米国財務省、違法な金融取引を阻止するためDeFiにデジタル身分確認の導入を検討

米国財務省は、暗号資産(仮想通貨)市場における違法な金融活動を抑止するための対策として、デジタルIDを含む新技術の利用可能性に関する一般の意見をまとめている。

17日(現地時間)、米国財務省が分散型金融(DeFi)のスマートコントラクトに身分確認手続きを直接組み込む案を検討中であることが明らかになった。


今回の意見募集は7月に施行された「米国ステーブルコイン革新ガイドおよび確立法案(GENIUS)」に基づくもので、同法案は支払い型ステーブルコイン発行会社に対する規制枠組みを整備している。同時に財務省に対し、API、AI、デジタル身分確認、ブロックチェーン監視など、新たな規制遵守技術の研究を指示している。

財務省が公表した意見募集文書には、DeFiプロトコルにデジタル身分認証をコード段階で直接統合するアイデアも含まれている。この場合、スマート契約は取引実行前にユーザーの資格証明書を自動的に確認し、KYC(顧客確認制度)とAML(資金洗浄防止)手続きをブロックチェーンインフラ自体に組み込むことが可能となる。

財務省は「デジタル身分確認には政府発行の身分証明書、生体認証、携帯可能なデジタル資格証明書などが含まれ、これにより規制遵守コストを削減しつつ個人情報保護を強化できる」と説明した。また「これにより金融機関とディファイサービスは取引発生前に資金洗浄、テロ資金調達、制裁回避をより容易に検出できる」と予測した。

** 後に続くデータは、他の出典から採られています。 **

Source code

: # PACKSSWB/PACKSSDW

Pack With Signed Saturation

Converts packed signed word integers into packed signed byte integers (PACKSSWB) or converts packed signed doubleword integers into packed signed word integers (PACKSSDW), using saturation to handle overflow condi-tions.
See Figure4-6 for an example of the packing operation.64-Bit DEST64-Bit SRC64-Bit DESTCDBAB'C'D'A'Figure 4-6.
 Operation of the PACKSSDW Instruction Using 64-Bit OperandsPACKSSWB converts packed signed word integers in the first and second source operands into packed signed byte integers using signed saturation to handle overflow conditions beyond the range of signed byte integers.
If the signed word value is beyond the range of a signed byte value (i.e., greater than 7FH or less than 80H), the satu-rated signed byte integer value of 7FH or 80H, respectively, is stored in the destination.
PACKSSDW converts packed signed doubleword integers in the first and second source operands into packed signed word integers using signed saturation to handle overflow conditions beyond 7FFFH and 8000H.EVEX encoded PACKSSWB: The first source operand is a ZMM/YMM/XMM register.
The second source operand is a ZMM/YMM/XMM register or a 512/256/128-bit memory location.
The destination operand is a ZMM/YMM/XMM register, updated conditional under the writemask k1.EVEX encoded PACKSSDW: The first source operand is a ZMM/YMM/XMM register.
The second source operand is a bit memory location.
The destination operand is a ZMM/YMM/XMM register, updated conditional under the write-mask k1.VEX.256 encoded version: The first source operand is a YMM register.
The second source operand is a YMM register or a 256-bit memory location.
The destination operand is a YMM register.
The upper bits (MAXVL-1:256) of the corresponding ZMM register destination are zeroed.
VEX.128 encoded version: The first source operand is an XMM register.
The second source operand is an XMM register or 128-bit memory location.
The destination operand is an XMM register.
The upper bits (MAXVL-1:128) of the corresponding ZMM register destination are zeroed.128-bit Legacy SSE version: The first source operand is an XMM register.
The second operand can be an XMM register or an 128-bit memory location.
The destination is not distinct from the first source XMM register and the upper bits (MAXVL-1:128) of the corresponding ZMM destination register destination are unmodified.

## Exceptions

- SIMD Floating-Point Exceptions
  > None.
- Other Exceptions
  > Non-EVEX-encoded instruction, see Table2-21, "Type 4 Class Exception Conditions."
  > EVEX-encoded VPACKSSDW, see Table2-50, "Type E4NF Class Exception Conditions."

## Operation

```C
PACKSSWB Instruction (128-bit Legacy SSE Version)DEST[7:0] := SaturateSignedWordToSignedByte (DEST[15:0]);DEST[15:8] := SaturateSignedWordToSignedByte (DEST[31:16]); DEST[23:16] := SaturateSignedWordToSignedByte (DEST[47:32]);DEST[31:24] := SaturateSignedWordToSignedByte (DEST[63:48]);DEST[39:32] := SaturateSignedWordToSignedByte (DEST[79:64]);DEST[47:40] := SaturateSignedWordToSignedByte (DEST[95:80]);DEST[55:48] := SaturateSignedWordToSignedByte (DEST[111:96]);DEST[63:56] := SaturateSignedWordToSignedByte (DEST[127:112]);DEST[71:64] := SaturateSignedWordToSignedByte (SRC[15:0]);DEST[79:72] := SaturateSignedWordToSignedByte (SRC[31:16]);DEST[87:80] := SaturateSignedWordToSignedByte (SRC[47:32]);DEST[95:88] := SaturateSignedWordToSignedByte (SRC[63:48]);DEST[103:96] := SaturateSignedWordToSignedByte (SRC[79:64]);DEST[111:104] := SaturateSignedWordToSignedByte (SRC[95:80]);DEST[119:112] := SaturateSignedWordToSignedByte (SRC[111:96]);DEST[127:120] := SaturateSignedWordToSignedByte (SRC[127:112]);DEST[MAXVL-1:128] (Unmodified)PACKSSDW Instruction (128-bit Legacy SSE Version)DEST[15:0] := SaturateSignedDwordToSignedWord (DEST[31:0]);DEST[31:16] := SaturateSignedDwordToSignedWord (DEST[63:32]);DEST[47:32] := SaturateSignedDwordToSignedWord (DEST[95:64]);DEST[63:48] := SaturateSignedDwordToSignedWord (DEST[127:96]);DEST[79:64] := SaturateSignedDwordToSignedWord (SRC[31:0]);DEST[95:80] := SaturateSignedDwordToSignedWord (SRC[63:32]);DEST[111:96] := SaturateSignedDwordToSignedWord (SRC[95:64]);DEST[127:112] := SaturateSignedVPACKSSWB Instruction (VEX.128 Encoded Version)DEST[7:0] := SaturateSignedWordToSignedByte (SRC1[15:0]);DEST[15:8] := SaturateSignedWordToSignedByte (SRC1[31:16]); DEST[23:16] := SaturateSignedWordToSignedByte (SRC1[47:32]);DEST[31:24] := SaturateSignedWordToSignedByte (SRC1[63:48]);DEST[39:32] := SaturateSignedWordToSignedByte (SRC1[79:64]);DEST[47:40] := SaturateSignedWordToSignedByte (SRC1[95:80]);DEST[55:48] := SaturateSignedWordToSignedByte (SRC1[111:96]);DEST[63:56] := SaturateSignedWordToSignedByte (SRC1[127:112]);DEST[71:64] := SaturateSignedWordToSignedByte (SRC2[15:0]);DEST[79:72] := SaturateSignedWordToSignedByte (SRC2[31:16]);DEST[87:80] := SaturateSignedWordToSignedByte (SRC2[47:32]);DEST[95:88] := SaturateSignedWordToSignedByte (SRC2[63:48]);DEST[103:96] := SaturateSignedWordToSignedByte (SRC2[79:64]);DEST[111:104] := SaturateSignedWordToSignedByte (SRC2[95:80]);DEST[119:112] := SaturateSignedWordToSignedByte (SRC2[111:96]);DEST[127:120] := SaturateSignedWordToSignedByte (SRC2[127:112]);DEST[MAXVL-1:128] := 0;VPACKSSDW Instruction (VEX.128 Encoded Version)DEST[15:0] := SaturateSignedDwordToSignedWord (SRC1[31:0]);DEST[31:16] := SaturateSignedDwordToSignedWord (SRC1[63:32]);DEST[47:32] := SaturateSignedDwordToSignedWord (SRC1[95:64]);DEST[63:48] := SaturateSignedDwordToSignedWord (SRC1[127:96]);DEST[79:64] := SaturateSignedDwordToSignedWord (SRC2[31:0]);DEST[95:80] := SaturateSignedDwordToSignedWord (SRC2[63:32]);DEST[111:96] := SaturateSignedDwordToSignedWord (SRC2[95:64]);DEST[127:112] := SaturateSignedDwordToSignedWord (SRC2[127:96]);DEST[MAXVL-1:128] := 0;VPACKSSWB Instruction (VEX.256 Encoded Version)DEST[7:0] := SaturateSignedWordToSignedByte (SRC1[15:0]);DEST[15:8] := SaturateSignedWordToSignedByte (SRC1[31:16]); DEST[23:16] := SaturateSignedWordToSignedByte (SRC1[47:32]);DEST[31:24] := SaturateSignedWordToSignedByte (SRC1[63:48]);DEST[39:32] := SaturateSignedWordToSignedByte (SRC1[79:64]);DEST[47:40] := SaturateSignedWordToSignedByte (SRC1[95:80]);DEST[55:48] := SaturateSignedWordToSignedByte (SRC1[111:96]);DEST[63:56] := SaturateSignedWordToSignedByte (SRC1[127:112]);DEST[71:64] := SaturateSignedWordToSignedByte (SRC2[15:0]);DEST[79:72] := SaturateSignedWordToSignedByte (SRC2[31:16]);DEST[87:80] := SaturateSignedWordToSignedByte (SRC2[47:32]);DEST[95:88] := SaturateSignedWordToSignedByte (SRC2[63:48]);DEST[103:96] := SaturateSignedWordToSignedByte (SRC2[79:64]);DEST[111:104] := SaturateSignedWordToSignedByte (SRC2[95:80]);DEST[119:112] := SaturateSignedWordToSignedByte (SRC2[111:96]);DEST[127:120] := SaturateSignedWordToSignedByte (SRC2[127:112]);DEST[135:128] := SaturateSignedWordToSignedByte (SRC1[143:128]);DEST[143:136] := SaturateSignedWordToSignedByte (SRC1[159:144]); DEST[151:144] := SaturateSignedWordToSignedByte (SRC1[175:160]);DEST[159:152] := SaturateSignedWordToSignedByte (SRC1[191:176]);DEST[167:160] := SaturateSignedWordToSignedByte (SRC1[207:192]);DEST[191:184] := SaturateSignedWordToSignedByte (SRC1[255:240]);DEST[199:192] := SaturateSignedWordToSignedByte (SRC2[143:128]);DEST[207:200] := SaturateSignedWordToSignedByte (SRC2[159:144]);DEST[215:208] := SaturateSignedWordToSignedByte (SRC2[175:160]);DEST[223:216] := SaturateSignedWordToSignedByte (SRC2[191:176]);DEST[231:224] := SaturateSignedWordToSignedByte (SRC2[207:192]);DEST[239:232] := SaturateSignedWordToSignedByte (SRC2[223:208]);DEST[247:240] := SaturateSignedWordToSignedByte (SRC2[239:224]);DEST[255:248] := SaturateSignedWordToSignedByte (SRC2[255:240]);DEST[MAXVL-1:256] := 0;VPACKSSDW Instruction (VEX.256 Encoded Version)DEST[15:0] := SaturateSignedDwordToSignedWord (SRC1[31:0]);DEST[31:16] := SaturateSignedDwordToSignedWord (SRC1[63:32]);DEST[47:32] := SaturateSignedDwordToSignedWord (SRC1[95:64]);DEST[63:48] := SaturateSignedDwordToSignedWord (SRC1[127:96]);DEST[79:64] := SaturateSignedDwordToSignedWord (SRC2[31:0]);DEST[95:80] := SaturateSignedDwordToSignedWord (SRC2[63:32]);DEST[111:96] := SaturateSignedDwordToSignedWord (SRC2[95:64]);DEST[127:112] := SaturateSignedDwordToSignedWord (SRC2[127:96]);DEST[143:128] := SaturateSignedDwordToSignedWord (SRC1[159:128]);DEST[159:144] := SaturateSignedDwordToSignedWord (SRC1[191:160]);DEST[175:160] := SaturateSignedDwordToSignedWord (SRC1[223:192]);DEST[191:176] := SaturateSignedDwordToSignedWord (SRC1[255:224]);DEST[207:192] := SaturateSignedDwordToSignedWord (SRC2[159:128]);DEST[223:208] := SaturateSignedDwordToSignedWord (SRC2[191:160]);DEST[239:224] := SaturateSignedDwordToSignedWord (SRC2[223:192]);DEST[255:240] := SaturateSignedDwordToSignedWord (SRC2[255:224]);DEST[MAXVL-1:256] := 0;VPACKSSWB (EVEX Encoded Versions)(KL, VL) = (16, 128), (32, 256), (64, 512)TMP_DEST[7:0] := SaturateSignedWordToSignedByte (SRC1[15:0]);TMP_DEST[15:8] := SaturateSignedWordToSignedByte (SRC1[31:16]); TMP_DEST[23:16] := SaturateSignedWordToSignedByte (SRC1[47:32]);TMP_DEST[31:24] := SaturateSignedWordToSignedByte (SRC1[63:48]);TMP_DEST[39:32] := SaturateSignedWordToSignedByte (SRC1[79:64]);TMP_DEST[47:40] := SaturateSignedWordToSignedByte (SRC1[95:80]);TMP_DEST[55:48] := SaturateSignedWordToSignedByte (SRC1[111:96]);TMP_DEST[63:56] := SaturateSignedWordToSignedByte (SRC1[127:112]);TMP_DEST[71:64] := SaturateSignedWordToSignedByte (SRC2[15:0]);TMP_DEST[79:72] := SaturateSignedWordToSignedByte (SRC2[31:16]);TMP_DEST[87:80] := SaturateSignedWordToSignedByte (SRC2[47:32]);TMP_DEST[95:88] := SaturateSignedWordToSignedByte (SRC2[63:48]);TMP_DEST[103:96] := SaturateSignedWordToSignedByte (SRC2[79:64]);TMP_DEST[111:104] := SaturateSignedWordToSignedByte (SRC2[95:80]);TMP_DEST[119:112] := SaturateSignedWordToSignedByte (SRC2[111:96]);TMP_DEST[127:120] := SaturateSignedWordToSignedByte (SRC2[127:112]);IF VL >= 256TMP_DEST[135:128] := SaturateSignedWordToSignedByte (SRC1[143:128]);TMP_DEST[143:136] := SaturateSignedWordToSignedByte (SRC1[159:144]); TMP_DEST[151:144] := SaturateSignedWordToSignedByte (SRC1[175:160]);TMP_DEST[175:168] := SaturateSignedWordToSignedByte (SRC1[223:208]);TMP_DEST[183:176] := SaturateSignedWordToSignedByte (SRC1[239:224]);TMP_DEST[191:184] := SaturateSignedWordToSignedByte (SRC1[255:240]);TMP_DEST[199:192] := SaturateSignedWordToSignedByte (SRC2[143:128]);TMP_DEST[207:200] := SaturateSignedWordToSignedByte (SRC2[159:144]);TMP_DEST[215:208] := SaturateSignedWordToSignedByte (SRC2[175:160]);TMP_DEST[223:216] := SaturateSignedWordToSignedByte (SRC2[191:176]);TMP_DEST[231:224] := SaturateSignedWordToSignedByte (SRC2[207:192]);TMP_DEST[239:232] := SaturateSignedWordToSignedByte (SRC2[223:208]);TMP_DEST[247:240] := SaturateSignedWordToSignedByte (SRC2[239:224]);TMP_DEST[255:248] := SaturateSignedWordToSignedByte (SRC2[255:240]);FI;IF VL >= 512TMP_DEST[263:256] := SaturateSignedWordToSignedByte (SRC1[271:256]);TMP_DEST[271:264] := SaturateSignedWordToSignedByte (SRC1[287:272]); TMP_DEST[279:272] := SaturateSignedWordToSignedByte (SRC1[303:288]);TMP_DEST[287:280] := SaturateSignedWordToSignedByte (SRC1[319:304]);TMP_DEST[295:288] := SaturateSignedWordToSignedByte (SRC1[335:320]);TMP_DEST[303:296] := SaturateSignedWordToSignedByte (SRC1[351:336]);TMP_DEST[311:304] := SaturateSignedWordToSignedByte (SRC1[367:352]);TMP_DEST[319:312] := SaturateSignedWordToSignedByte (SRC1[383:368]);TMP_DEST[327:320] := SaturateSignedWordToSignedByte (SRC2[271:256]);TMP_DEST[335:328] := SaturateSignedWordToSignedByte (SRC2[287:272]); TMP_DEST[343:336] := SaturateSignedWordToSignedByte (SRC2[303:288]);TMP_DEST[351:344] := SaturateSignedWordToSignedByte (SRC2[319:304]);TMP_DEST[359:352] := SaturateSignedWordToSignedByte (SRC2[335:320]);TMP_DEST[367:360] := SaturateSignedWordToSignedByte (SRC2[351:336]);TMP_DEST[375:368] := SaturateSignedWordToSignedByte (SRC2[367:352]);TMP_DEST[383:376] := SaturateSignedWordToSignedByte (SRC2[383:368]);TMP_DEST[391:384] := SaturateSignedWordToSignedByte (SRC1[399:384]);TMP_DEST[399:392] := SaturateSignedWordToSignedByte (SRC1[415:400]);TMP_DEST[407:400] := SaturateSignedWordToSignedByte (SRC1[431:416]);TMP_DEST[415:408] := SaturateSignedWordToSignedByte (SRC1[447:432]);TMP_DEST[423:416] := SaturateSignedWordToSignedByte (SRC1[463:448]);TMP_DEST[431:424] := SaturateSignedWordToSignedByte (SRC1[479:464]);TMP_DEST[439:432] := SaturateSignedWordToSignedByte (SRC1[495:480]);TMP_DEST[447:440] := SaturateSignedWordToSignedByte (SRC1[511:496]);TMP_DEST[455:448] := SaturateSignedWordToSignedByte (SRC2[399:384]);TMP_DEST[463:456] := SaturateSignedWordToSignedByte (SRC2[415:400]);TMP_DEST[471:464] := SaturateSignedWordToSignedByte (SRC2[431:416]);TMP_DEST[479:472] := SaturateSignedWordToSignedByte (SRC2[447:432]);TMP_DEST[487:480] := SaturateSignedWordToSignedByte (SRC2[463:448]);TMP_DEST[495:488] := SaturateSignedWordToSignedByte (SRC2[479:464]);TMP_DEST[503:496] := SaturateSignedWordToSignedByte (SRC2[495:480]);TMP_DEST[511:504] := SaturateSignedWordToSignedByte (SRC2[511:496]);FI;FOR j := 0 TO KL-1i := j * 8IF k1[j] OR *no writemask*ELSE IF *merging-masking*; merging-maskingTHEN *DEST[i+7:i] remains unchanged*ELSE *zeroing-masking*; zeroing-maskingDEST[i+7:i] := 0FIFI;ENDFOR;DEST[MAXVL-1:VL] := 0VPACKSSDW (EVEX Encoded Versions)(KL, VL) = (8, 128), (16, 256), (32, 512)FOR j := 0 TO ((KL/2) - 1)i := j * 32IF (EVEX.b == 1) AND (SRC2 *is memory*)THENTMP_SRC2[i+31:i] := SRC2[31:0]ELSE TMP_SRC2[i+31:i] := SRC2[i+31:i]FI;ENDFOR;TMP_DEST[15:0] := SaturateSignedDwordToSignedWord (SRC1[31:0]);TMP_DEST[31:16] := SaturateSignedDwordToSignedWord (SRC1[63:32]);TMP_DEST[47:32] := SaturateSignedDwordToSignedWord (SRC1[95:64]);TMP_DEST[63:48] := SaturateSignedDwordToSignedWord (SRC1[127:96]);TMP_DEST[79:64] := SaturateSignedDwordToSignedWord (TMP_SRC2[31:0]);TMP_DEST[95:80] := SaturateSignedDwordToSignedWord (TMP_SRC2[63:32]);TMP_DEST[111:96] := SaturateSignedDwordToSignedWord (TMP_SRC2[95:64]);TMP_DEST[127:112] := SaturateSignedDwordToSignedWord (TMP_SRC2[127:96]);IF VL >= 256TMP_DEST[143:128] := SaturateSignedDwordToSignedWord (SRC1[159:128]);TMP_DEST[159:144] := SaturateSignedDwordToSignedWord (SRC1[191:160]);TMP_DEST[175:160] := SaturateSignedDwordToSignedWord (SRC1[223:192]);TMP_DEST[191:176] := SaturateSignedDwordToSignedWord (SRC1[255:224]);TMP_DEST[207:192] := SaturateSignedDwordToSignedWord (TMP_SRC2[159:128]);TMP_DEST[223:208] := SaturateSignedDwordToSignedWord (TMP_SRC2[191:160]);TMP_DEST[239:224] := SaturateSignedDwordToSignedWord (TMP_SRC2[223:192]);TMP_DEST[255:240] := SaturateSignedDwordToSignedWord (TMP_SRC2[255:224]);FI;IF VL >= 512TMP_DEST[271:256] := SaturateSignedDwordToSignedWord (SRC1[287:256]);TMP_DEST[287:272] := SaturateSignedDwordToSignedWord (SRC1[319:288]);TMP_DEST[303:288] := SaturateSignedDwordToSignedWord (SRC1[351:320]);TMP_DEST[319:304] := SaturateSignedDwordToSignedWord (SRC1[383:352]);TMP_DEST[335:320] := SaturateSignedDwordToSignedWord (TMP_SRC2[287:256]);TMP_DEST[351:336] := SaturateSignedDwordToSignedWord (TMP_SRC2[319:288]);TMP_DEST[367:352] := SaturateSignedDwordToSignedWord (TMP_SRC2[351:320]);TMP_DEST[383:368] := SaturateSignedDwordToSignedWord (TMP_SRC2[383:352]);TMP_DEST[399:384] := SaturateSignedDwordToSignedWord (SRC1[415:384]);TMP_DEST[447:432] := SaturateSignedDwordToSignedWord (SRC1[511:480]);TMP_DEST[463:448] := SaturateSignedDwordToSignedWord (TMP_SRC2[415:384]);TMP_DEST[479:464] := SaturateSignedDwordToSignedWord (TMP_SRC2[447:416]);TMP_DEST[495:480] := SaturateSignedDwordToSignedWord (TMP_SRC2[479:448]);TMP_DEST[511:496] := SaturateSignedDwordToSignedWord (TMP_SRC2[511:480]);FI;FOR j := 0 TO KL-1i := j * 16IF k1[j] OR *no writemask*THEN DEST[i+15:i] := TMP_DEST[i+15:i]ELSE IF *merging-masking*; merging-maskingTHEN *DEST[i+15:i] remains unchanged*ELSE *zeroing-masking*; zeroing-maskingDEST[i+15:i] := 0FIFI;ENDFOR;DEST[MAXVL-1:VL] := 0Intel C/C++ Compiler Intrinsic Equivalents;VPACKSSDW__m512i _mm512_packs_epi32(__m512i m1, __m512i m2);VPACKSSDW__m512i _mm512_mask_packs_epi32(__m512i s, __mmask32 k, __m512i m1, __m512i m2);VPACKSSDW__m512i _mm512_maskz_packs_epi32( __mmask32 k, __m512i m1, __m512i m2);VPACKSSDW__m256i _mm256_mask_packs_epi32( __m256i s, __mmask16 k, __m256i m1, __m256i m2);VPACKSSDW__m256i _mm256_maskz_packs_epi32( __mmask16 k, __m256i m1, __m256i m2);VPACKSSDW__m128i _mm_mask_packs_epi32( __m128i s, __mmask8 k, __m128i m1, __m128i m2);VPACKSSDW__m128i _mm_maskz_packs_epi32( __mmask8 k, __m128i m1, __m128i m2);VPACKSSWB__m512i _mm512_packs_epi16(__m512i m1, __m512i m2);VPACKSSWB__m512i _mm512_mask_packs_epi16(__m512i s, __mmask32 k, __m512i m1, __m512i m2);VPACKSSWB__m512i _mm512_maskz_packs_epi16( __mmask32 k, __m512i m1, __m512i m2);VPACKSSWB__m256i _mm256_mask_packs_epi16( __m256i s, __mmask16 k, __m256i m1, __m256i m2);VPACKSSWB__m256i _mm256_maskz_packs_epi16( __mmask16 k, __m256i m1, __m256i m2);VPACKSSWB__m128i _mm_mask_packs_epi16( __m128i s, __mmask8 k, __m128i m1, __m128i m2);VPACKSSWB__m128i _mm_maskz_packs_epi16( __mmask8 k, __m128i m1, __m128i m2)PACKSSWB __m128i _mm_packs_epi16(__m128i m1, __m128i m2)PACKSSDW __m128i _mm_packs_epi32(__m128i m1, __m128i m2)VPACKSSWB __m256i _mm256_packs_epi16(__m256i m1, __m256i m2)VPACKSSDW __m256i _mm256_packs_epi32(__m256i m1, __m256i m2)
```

ただし、データプライバシーの懸念や、イノベーションと規制監督とのバランス問題など、潜在的な課題も認めた。財務省は「関連性があると判断されるすべての事項に関する意見を歓迎する」と表明した。今回の意見募集は10月17日まで実施され、その後財務省は議会に報告書を提出し、その結果に応じてガイドラインを策定したり、新たな規制を提案する可能性がある。